━━━━━ MATERIAL FOR THIS EXERCISE ━━━━━

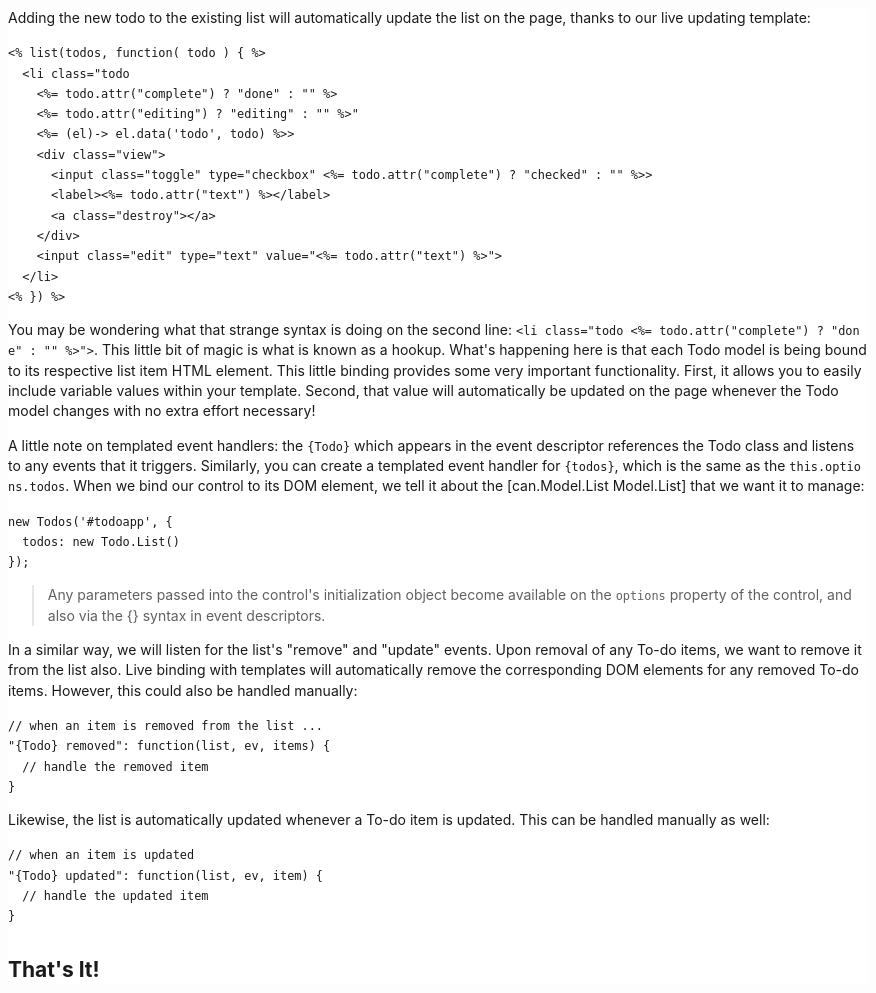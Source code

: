 Adding the new todo to the existing list will automatically update the list on the page, thanks to our live updating template:

    <% list(todos, function( todo ) { %>
      <li class="todo 
        <%= todo.attr("complete") ? "done" : "" %> 
        <%= todo.attr("editing") ? "editing" : "" %>" 
        <%= (el)-> el.data('todo', todo) %>>
        <div class="view">
          <input class="toggle" type="checkbox" <%= todo.attr("complete") ? "checked" : "" %>>
          <label><%= todo.attr("text") %></label>
          <a class="destroy"></a>
        </div>
        <input class="edit" type="text" value="<%= todo.attr("text") %>">
      </li>
    <% }) %>

You may be wondering what that strange syntax is doing on the second line: `<li class="todo <%= todo.attr("complete") ? "done" : "" %>">`. This little bit of magic is what is known as a hookup. What's happening here is that each Todo model is being bound to its respective list item HTML element. This little binding provides some very important functionality. First, it allows you to easily include variable values within your template. Second, that value will automatically be updated on the page whenever the Todo model changes with no extra effort necessary!

A little note on templated event handlers: the `{Todo}` which appears in the event descriptor references the Todo class and listens to any events that it triggers. Similarly, you can create a templated event handler for `{todos}`, which is the same as the `this.options.todos`. When we bind our control to its DOM element, we tell it about the [can.Model.List Model.List] that we want it to manage:

    new Todos('#todoapp', {
      todos: new Todo.List()
    });

> Any parameters passed into the control's initialization object become available on the `options` property of the control, and also via the {} syntax in event descriptors.

In a similar way, we will listen for the list's "remove" and "update" events. Upon removal of any To-do items, we want to remove it from the list also. Live binding with templates will automatically remove the corresponding DOM elements for any removed To-do items. However, this could also be handled manually:

    // when an item is removed from the list ...
    "{Todo} removed": function(list, ev, items) {
      // handle the removed item
    }

Likewise, the list is automatically updated whenever a To-do item is updated. This can be handled manually as well:

    // when an item is updated
    "{Todo} updated": function(list, ev, item) {
      // handle the updated item
    }
        
## That's It!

━━━━━

- WHAT IS EXPECTED:
Which lines of the records above contain the word "text"? Show each of them.

- COMPLETED EXERCISE:
          <label><%= todo.attr("text") %></label>
        <input class="edit" type="text" value="<%= todo.attr("text") %>">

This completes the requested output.